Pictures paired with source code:
+---+
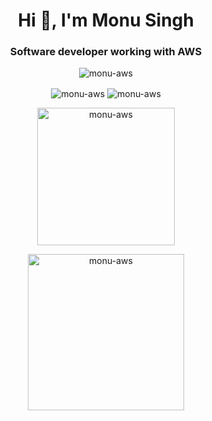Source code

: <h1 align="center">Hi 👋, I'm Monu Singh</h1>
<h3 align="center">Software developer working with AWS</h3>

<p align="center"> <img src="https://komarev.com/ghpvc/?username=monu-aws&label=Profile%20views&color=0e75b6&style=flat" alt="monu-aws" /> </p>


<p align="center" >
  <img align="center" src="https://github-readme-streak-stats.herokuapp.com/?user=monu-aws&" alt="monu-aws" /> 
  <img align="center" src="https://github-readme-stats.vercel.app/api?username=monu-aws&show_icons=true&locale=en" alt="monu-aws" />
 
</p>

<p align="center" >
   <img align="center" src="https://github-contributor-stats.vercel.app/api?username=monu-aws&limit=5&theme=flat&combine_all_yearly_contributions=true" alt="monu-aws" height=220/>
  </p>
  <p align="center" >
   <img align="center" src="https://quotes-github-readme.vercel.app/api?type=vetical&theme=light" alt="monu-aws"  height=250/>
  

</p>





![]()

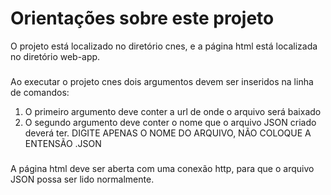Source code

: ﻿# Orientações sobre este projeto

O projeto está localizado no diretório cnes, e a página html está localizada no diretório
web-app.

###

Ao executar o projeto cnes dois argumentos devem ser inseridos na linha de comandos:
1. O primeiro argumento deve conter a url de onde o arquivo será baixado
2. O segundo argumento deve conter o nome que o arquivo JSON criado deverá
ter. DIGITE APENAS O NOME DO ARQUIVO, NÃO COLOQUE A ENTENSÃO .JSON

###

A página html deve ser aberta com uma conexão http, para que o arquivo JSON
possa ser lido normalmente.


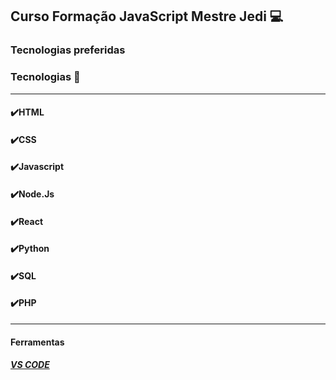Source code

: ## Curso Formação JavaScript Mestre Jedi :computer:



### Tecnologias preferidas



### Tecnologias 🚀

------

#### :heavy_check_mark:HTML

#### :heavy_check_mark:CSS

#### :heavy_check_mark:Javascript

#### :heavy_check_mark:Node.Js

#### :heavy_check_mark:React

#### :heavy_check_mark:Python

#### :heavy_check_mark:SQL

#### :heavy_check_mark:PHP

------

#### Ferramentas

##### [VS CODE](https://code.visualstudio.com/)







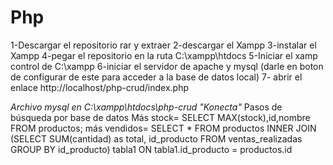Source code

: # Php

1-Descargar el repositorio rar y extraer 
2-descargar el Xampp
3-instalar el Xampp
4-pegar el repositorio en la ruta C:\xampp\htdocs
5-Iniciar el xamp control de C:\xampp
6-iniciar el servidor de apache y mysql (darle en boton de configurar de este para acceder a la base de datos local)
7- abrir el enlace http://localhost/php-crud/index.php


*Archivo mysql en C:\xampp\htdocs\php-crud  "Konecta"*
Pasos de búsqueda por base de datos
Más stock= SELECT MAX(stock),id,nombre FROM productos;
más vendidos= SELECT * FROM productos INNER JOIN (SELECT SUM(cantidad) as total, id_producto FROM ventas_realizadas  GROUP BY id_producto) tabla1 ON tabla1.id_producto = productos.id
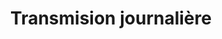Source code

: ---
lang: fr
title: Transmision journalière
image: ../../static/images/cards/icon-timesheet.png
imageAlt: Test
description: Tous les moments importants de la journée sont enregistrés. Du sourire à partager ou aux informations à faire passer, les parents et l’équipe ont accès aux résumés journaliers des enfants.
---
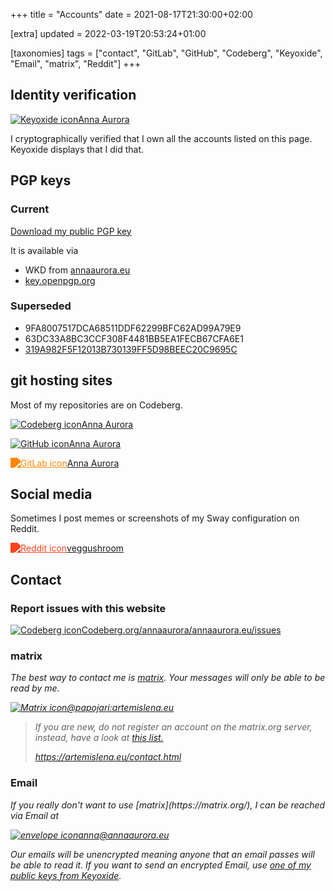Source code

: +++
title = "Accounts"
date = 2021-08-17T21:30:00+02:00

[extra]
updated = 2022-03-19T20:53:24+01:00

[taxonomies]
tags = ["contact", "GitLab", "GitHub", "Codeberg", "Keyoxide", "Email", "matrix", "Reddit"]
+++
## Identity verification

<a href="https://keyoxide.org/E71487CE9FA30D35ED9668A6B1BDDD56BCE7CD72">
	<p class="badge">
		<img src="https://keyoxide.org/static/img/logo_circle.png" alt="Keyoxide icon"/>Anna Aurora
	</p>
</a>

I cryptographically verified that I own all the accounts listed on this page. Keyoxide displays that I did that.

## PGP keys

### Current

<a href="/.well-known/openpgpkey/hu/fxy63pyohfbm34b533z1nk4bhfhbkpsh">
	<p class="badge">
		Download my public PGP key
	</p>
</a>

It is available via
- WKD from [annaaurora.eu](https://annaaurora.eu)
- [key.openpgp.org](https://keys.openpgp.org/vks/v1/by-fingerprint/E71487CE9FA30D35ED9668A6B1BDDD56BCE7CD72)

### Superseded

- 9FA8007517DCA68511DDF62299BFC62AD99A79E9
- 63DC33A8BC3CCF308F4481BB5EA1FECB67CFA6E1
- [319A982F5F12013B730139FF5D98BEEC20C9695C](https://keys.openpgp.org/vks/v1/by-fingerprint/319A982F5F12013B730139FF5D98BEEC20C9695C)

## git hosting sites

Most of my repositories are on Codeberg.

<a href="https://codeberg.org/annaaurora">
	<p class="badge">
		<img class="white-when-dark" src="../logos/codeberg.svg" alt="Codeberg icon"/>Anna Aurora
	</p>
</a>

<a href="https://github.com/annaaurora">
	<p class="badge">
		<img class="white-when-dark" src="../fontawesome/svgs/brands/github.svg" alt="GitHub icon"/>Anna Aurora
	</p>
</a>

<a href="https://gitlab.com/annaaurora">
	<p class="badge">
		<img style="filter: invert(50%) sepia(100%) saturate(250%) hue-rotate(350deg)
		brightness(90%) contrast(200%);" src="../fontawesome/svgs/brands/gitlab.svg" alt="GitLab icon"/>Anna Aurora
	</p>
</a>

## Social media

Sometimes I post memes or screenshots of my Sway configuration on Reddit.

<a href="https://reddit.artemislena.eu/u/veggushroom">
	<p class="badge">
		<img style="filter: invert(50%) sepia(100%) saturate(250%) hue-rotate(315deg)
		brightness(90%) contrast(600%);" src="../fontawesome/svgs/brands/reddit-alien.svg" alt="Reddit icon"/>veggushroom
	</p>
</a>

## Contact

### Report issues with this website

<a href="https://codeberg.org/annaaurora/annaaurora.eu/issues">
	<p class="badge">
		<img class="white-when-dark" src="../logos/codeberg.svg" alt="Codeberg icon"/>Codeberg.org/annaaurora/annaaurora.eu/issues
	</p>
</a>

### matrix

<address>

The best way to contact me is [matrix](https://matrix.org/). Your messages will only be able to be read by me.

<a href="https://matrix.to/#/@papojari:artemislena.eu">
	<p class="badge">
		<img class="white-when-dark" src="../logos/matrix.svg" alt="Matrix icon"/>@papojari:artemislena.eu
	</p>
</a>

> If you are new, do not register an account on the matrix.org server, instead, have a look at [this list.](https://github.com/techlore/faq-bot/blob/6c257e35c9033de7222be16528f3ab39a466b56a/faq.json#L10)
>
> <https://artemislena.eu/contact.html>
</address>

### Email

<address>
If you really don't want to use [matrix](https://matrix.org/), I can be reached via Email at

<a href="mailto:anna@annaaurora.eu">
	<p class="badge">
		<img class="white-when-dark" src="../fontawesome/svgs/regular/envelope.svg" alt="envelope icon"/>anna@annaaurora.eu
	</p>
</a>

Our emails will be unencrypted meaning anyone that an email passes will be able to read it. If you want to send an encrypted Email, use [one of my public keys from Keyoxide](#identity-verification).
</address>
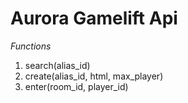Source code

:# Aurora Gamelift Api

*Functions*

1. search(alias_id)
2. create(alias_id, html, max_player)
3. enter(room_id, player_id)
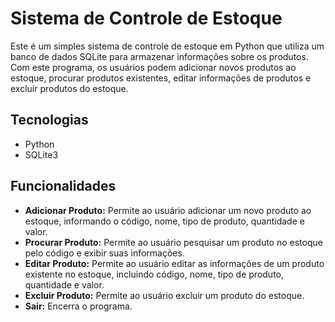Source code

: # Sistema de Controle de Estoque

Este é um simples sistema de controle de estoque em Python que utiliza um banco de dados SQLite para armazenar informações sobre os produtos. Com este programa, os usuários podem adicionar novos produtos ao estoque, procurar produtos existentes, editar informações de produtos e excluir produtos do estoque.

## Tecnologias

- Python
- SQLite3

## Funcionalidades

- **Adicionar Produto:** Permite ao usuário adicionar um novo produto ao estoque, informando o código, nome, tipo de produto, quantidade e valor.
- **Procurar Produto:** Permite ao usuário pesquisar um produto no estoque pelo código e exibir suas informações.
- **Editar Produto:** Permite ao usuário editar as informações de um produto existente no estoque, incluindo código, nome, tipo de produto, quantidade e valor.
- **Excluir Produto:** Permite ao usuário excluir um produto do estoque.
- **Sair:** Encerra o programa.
+---+
Drop the pictures; repeat each entry above exactly.

Answer for the task:
Source code

: <h1 align="center">Hi 👋, I'm Monu Singh</h1>
<h3 align="center">Software developer working with AWS</h3>

<p align="center"> <img src="https://komarev.com/ghpvc/?username=monu-aws&label=Profile%20views&color=0e75b6&style=flat" alt="monu-aws" /> </p>


<p align="center" >
  <img align="center" src="https://github-readme-streak-stats.herokuapp.com/?user=monu-aws&" alt="monu-aws" /> 
  <img align="center" src="https://github-readme-stats.vercel.app/api?username=monu-aws&show_icons=true&locale=en" alt="monu-aws" />
 
</p>

<p align="center" >
   <img align="center" src="https://github-contributor-stats.vercel.app/api?username=monu-aws&limit=5&theme=flat&combine_all_yearly_contributions=true" alt="monu-aws" height=220/>
  </p>
  <p align="center" >
   <img align="center" src="https://quotes-github-readme.vercel.app/api?type=vetical&theme=light" alt="monu-aws"  height=250/>
  

</p>





![]()

Source code

: ﻿# Orientações sobre este projeto

O projeto está localizado no diretório cnes, e a página html está localizada no diretório
web-app.

###

Ao executar o projeto cnes dois argumentos devem ser inseridos na linha de comandos:
1. O primeiro argumento deve conter a url de onde o arquivo será baixado
2. O segundo argumento deve conter o nome que o arquivo JSON criado deverá
ter. DIGITE APENAS O NOME DO ARQUIVO, NÃO COLOQUE A ENTENSÃO .JSON

###

A página html deve ser aberta com uma conexão http, para que o arquivo JSON
possa ser lido normalmente.


Source code

: ## Curso Formação JavaScript Mestre Jedi :computer:



### Tecnologias preferidas



### Tecnologias 🚀

------

#### :heavy_check_mark:HTML

#### :heavy_check_mark:CSS

#### :heavy_check_mark:Javascript

#### :heavy_check_mark:Node.Js

#### :heavy_check_mark:React

#### :heavy_check_mark:Python

#### :heavy_check_mark:SQL

#### :heavy_check_mark:PHP

------

#### Ferramentas

##### [VS CODE](https://code.visualstudio.com/)







Source code

: # Php

1-Descargar el repositorio rar y extraer 
2-descargar el Xampp
3-instalar el Xampp
4-pegar el repositorio en la ruta C:\xampp\htdocs
5-Iniciar el xamp control de C:\xampp
6-iniciar el servidor de apache y mysql (darle en boton de configurar de este para acceder a la base de datos local)
7- abrir el enlace http://localhost/php-crud/index.php


*Archivo mysql en C:\xampp\htdocs\php-crud  "Konecta"*
Pasos de búsqueda por base de datos
Más stock= SELECT MAX(stock),id,nombre FROM productos;
más vendidos= SELECT * FROM productos INNER JOIN (SELECT SUM(cantidad) as total, id_producto FROM ventas_realizadas  GROUP BY id_producto) tabla1 ON tabla1.id_producto = productos.id
Source code

: ---
lang: fr
title: Transmision journalière
image: ../../static/images/cards/icon-timesheet.png
imageAlt: Test
description: Tous les moments importants de la journée sont enregistrés. Du sourire à partager ou aux informations à faire passer, les parents et l’équipe ont accès aux résumés journaliers des enfants.
---
Source code

: +++
title = "Accounts"
date = 2021-08-17T21:30:00+02:00

[extra]
updated = 2022-03-19T20:53:24+01:00

[taxonomies]
tags = ["contact", "GitLab", "GitHub", "Codeberg", "Keyoxide", "Email", "matrix", "Reddit"]
+++
## Identity verification

<a href="https://keyoxide.org/E71487CE9FA30D35ED9668A6B1BDDD56BCE7CD72">
	<p class="badge">
		<img src="https://keyoxide.org/static/img/logo_circle.png" alt="Keyoxide icon"/>Anna Aurora
	</p>
</a>

I cryptographically verified that I own all the accounts listed on this page. Keyoxide displays that I did that.

## PGP keys

### Current

<a href="/.well-known/openpgpkey/hu/fxy63pyohfbm34b533z1nk4bhfhbkpsh">
	<p class="badge">
		Download my public PGP key
	</p>
</a>

It is available via
- WKD from [annaaurora.eu](https://annaaurora.eu)
- [key.openpgp.org](https://keys.openpgp.org/vks/v1/by-fingerprint/E71487CE9FA30D35ED9668A6B1BDDD56BCE7CD72)

### Superseded

- 9FA8007517DCA68511DDF62299BFC62AD99A79E9
- 63DC33A8BC3CCF308F4481BB5EA1FECB67CFA6E1
- [319A982F5F12013B730139FF5D98BEEC20C9695C](https://keys.openpgp.org/vks/v1/by-fingerprint/319A982F5F12013B730139FF5D98BEEC20C9695C)

## git hosting sites

Most of my repositories are on Codeberg.

<a href="https://codeberg.org/annaaurora">
	<p class="badge">
		<img class="white-when-dark" src="../logos/codeberg.svg" alt="Codeberg icon"/>Anna Aurora
	</p>
</a>

<a href="https://github.com/annaaurora">
	<p class="badge">
		<img class="white-when-dark" src="../fontawesome/svgs/brands/github.svg" alt="GitHub icon"/>Anna Aurora
	</p>
</a>

<a href="https://gitlab.com/annaaurora">
	<p class="badge">
		<img style="filter: invert(50%) sepia(100%) saturate(250%) hue-rotate(350deg)
		brightness(90%) contrast(200%);" src="../fontawesome/svgs/brands/gitlab.svg" alt="GitLab icon"/>Anna Aurora
	</p>
</a>

## Social media

Sometimes I post memes or screenshots of my Sway configuration on Reddit.

<a href="https://reddit.artemislena.eu/u/veggushroom">
	<p class="badge">
		<img style="filter: invert(50%) sepia(100%) saturate(250%) hue-rotate(315deg)
		brightness(90%) contrast(600%);" src="../fontawesome/svgs/brands/reddit-alien.svg" alt="Reddit icon"/>veggushroom
	</p>
</a>

## Contact

### Report issues with this website

<a href="https://codeberg.org/annaaurora/annaaurora.eu/issues">
	<p class="badge">
		<img class="white-when-dark" src="../logos/codeberg.svg" alt="Codeberg icon"/>Codeberg.org/annaaurora/annaaurora.eu/issues
	</p>
</a>

### matrix

<address>

The best way to contact me is [matrix](https://matrix.org/). Your messages will only be able to be read by me.

<a href="https://matrix.to/#/@papojari:artemislena.eu">
	<p class="badge">
		<img class="white-when-dark" src="../logos/matrix.svg" alt="Matrix icon"/>@papojari:artemislena.eu
	</p>
</a>

> If you are new, do not register an account on the matrix.org server, instead, have a look at [this list.](https://github.com/techlore/faq-bot/blob/6c257e35c9033de7222be16528f3ab39a466b56a/faq.json#L10)
>
> <https://artemislena.eu/contact.html>
</address>

### Email

<address>
If you really don't want to use [matrix](https://matrix.org/), I can be reached via Email at

<a href="mailto:anna@annaaurora.eu">
	<p class="badge">
		<img class="white-when-dark" src="../fontawesome/svgs/regular/envelope.svg" alt="envelope icon"/>anna@annaaurora.eu
	</p>
</a>

Our emails will be unencrypted meaning anyone that an email passes will be able to read it. If you want to send an encrypted Email, use [one of my public keys from Keyoxide](#identity-verification).
</address>
Source code

:# Aurora Gamelift Api

*Functions*

1. search(alias_id)
2. create(alias_id, html, max_player)
3. enter(room_id, player_id)
Source code

: # Sistema de Controle de Estoque

Este é um simples sistema de controle de estoque em Python que utiliza um banco de dados SQLite para armazenar informações sobre os produtos. Com este programa, os usuários podem adicionar novos produtos ao estoque, procurar produtos existentes, editar informações de produtos e excluir produtos do estoque.

## Tecnologias

- Python
- SQLite3

## Funcionalidades

- **Adicionar Produto:** Permite ao usuário adicionar um novo produto ao estoque, informando o código, nome, tipo de produto, quantidade e valor.
- **Procurar Produto:** Permite ao usuário pesquisar um produto no estoque pelo código e exibir suas informações.
- **Editar Produto:** Permite ao usuário editar as informações de um produto existente no estoque, incluindo código, nome, tipo de produto, quantidade e valor.
- **Excluir Produto:** Permite ao usuário excluir um produto do estoque.
- **Sair:** Encerra o programa.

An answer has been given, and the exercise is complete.